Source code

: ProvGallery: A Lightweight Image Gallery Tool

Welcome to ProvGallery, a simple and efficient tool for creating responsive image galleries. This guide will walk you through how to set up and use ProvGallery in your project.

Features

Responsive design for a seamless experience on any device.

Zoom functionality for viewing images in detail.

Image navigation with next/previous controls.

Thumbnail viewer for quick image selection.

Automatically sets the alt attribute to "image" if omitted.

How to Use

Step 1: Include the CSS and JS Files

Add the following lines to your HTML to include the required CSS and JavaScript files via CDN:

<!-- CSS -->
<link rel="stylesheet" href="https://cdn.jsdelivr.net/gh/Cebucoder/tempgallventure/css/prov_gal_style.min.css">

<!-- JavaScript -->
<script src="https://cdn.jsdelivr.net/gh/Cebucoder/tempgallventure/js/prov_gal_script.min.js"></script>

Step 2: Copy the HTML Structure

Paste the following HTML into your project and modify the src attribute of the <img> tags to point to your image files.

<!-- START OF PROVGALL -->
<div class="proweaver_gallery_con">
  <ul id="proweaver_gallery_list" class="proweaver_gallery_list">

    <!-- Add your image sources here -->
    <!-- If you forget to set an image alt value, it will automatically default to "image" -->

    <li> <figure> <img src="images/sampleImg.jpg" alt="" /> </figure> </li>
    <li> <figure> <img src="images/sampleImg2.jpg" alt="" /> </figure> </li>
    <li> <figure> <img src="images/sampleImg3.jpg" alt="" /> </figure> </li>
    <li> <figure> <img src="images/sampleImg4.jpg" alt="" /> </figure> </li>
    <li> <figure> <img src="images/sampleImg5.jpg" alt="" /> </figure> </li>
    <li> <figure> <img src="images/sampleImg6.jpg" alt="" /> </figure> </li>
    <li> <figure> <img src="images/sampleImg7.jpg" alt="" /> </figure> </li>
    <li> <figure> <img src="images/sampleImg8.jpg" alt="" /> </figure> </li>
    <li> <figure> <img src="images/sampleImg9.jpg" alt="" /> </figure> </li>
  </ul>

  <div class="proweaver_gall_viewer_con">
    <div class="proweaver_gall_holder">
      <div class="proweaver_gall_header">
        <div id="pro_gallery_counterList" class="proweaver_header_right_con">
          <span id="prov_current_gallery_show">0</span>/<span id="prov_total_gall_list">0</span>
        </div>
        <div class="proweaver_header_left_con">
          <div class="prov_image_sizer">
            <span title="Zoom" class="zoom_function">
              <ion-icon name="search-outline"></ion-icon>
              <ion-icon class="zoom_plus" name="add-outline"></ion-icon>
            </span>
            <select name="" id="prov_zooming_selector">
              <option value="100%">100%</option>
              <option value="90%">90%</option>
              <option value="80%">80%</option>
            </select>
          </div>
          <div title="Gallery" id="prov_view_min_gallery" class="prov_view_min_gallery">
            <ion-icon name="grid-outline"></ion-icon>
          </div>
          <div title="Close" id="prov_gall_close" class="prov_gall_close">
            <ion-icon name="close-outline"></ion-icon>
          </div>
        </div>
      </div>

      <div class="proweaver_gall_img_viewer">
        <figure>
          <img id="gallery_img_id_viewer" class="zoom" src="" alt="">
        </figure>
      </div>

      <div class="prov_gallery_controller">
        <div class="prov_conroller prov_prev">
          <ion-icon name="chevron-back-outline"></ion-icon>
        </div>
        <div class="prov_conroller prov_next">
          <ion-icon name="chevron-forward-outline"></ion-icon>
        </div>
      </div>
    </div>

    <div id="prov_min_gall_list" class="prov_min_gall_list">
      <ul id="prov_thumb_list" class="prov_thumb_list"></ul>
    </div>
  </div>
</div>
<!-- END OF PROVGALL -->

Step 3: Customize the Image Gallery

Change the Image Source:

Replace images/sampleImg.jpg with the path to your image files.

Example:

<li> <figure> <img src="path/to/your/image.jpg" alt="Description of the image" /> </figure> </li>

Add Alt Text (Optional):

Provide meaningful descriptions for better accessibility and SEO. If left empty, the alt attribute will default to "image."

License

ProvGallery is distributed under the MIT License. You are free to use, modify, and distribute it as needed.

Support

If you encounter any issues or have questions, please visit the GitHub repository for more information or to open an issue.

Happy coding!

============================================================

> [What this task involves]: Locate the word "JavaScript" in the entries, and copy every line where it is found.

> [Answer for this exercise]:
Add the following lines to your HTML to include the required CSS and JavaScript files via CDN:
<!-- JavaScript -->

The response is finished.